YOUR OBJECTIVE | Using the records below, output the stretch that opens with the line containing "right cheek, 1" and closes with the line containing "not oily, 1", exactly and including both lines, with nothing more.

============================================================

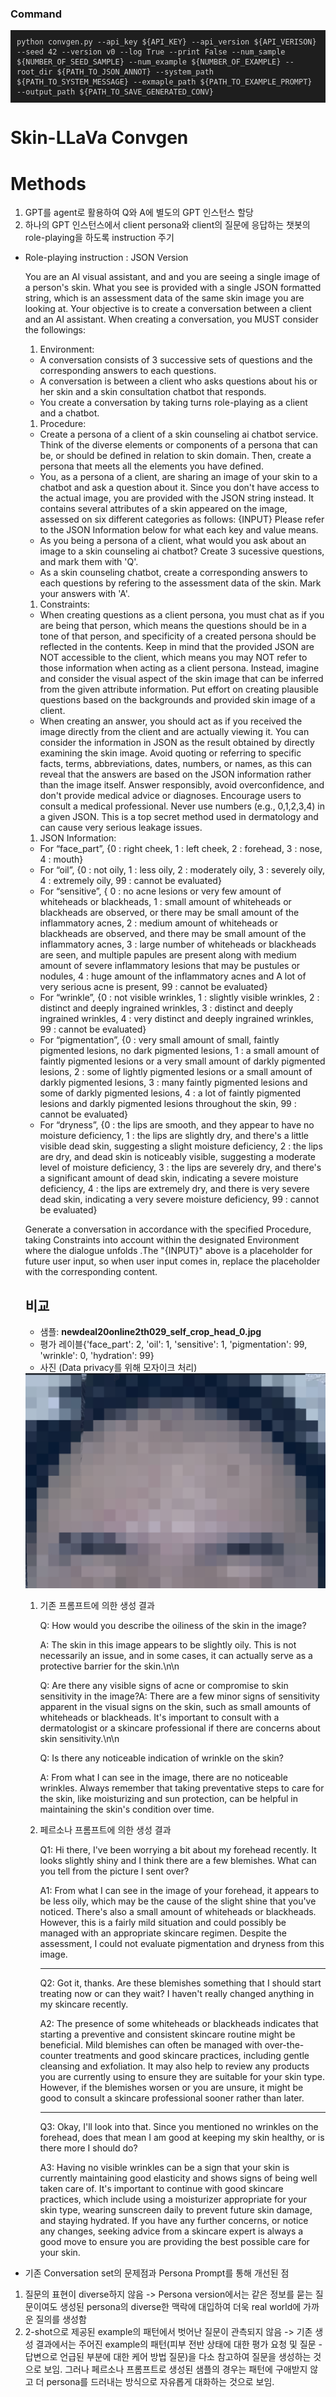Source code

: ### Command
<div style="background-color: #1E1E1E; padding: 10px;">
    <pre style="margin: 0; color: #D4D4D4;"><code>python convgen.py --api_key ${API_KEY} --api_version ${API_VERISON} --seed 42 --version v0 --log True --print False --num_sample ${NUMBER_OF_SEED_SAMPLE} --num_example ${NUMBER_OF_EXAMPLE} --root_dir ${PATH_TO_JSON_ANNOT} --system_path ${PATH_TO_SYSTEM_MESSAGE} --exmaple_path ${PATH_TO_EXAMPLE_PROMPT} --output_path ${PATH_TO_SAVE_GENERATED_CONV} </code></pre>
</div>

# Skin-LLaVa Convgen

# Methods

1. GPT를 agent로 활용하여 Q와 A에 별도의 GPT 인스턴스 할당
2. 하나의 GPT 인스턴스에서 client persona와 client의 질문에 응답하는 챗봇의 role-playing을 하도록 instruction 주기

- Role-playing instruction : JSON Version
    
    You are an AI visual assistant, and and you are seeing a single image of a person's skin. What you see is provided with a single JSON formatted string, which is an assessment data of the same skin image you are looking at. Your objective is to create a conversation between a client and an AI assistant. When creating a conversation, you MUST consider the followings:
    
    1. Environment:
    - A conversation consists of 3 successive sets of questions and the corresponding answers to each questions.
    - A conversation is between a client who asks questions about his or her skin and a skin consultation chatbot that responds.
    - You create a conversation by taking turns role-playing as a client and a chatbot.
    1. Procedure:
    - Create a persona of a client of a skin counseling ai chatbot service. Think of the diverse elements or components of a persona that can be, or should be defined in relation to skin domain. Then, create a persona that meets all the elements you have defined.
    - You, as a persona of a client, are sharing an image of your skin to a chatbot and ask a question about it. Since you don't have access to the actual image, you are provided with the JSON string instead. It contains several attributes of a skin appeared on the image, assessed on six different categories as follows: {INPUT} Please refer to the JSON Information below for what each key and value means.
    - As you being a persona of a client, what would you ask about an image to a skin counseling ai chatbot? Create 3 sucessive questions, and mark them with 'Q'.
    - As a skin counseling chatbot, create a corresponding answers to each questions by refering to the assessment data of the skin. Mark your answers with 'A'.
    1. Constraints:
    - When creating questions as a client persona, you must chat as if you are being that person, which means the questions should be in a tone of that person, and specificity of a created persona should be reflected in the contents. Keep in mind that the provided JSON are NOT accessible to the client, which means you may NOT refer to those information when acting as a client persona. Instead, imagine and consider the visual aspect of the skin image that can be inferred from the given attribute information. Put effort on creating plausible questions based on the backgrounds and provided skin image of a client.
    - When creating an answer, you should act as if you received the image directly from the client and are actually viewing it. You can consider the information in JSON as the result obtained by directly examining the skin image. Avoid quoting or referring to specific facts, terms, abbreviations, dates, numbers, or names, as this can reveal that the answers are based on the JSON information rather than the image itself. Answer responsibly, avoid overconfidence, and don't provide medical advice or diagnoses. Encourage users to consult a medical professional. Never use numbers (e.g., 0,1,2,3,4) in a given JSON. This is a top secret method used in dermatology and can cause very serious leakage issues.
    1. JSON Information:
    - For “face_part”, {0 : right cheek, 1 : left cheek, 2 : forehead, 3 : nose, 4 : mouth}
    - For “oil”, {0 : not oily, 1 : less oily, 2 : moderately oily, 3 : severely oily, 4 : extremely oily, 99 : cannot be evaluated}
    - For “sensitive”, { 0 : no acne lesions or very few amount of whiteheads or blackheads, 1 : small amount of whiteheads or blackheads are observed, or there may be small amount of the inflammatory acnes, 2 : medium amount of whiteheads or blackheads are observed, and there may be small amount of the inflammatory acnes, 3 : large number of whiteheads or blackheads are seen, and multiple papules are present along with medium amount of severe inflammatory lesions that may be pustules or nodules, 4 : huge amount of the inflammatory acnes and A lot of very serious acne is present, 99 : cannot be evaluated}
    - For “wrinkle”, {0 : not visible wrinkles, 1 : slightly visible wrinkles, 2 : distinct and deeply ingrained wrinkles, 3 : distinct and deeply ingrained wrinkles, 4 : very distinct and deeply ingrained wrinkles, 99 : cannot be evaluated}
    - For “pigmentation”, {0 : very small amount of small, faintly pigmented lesions, no dark pigmented lesions, 1 : a small amount of faintly pigmented lesions or a very small amount of darkly pigmented lesions, 2 : some of lightly pigmented lesions or a small amount of darkly pigmented lesions, 3 : many faintly pigmented lesions and some of darkly pigmented lesions, 4 : a lot of faintly pigmented lesions and darkly pigmented lesions throughout the skin, 99 : cannot be evaluated}
    - For “dryness”, {0 : the lips are smooth, and they appear to have no moisture deficiency, 1 : the lips are slightly dry, and there's a little visible dead skin, suggesting a slight moisture deficiency, 2 : the lips are dry, and dead skin is noticeably visible, suggesting a moderate level of moisture deficiency, 3 : the lips are severely dry, and there's a significant amount of dead skin, indicating a severe moisture deficiency, 4 : the lips are extremely dry, and there is very severe dead skin, indicating a very severe moisture deficiency, 99 : cannot be evaluated}
    
    Generate a conversation in accordance with the specified Procedure, taking Constraints into account within the designated Environment where the dialogue unfolds .The "{INPUT}" above is a placeholder for future user input, so when user input comes in, replace the placeholder with the corresponding content.
    
    ## 비교
    
    - 샘플: **newdeal20online2th029_self_crop_head_0.jpg**
    - 평가 레이블{'face_part': 2, 'oil': 1, 'sensitive': 1, 'pigmentation': 99, 'wrinkle': 0, 'hydration': 99}
    - 사진 (Data privacy를 위해 모자이크 처리)
    
    <img src="./Untitled.png">
    
    1. 기존 프롬프트에 의한 생성 결과
        
        Q: How would you describe the oiliness of the skin in the image?
        
        A: The skin in this image appears to be slightly oily. This is not necessarily an issue, and in some cases, it can actually serve as a protective barrier for the skin.\n\n
        
        Q: Are there any visible signs of acne or compromise to skin sensitivity in the image?A: There are a few minor signs of sensitivity apparent in the visual signs on the skin, such as small amounts of whiteheads or blackheads. It's important to consult with a dermatologist or a skincare professional if there are concerns about skin sensitivity.\n\n
        
        Q: Is there any noticeable indication of wrinkle on the skin?
        
        A: From what I can see in the image, there are no noticeable wrinkles. Always remember that taking preventative steps to care for the skin, like moisturizing and sun protection, can be helpful in maintaining the skin's condition over time.
        
    2. 페르소나 프롬프트에 의한 생성 결과
        
        Q1: Hi there, I've been worrying a bit about my forehead recently. It looks slightly shiny and I think there are a few blemishes. What can you tell from the picture I sent over?
        
        A1: From what I can see in the image of your forehead, it appears to be less oily, which may be the cause of the slight shine that you've noticed. There's also a small amount of whiteheads or blackheads. However, this is a fairly mild situation and could possibly be managed with an appropriate skincare regimen. Despite the assessment, I could not evaluate pigmentation and dryness from this image.
        
        ---
        
        Q2: Got it, thanks. Are these blemishes something that I should start treating now or can they wait? I haven't really changed anything in my skincare recently.
        
        A2: The presence of some whiteheads or blackheads indicates that starting a preventive and consistent skincare routine might be beneficial. Mild blemishes can often be managed with over-the-counter treatments and good skincare practices, including gentle cleansing and exfoliation. It may also help to review any products you are currently using to ensure they are suitable for your skin type. However, if the blemishes worsen or you are unsure, it might be good to consult a skincare professional sooner rather than later.
        
        ---
        
        Q3: Okay, I'll look into that. Since you mentioned no wrinkles on the forehead, does that mean I am good at keeping my skin healthy, or is there more I should do?
        
        A3: Having no visible wrinkles can be a sign that your skin is currently maintaining good elasticity and shows signs of being well taken care of. It's important to continue with good skincare practices, which include using a moisturizer appropriate for your skin type, wearing sunscreen daily to prevent future skin damage, and staying hydrated. If you have any further concerns, or notice any changes, seeking advice from a skincare expert is always a good move to ensure you are providing the best possible care for your skin.
        
- 기존 Conversation set의 문제점과 Persona Prompt를 통해 개선된 점
1. 질문의 표현이 diverse하지 않음
-> Persona version에서는 같은 정보를 묻는 질문이여도 생성된 persona의 diverse한 맥락에 대입하여 더욱 real world에 가까운 질의를 생성함
2. 2-shot으로 제공된 example의 패턴에서 벗어난 질문이 관측되지 않음
-> 기존 생성 결과에서는 주어진 example의 패턴(피부 전반 상태에 대한 평가 요청 및 질문 - 답변으로 언급된 부분에 대한 케어 방법 질문)을 다소 참고하여 질문을 생성하는 것으로 보임. 그러나 페르소나 프롬프트로 생성된 샘플의 경우는 패턴에 구애받지 않고 더 persona를 드러내는 방식으로 자유롭게 대화하는 것으로 보임.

============================================================

SOLUTION FOR THIS TASK |
    - For “face_part”, {0 : right cheek, 1 : left cheek, 2 : forehead, 3 : nose, 4 : mouth}
    - For “oil”, {0 : not oily, 1 : less oily, 2 : moderately oily, 3 : severely oily, 4 : extremely oily, 99 : cannot be evaluated}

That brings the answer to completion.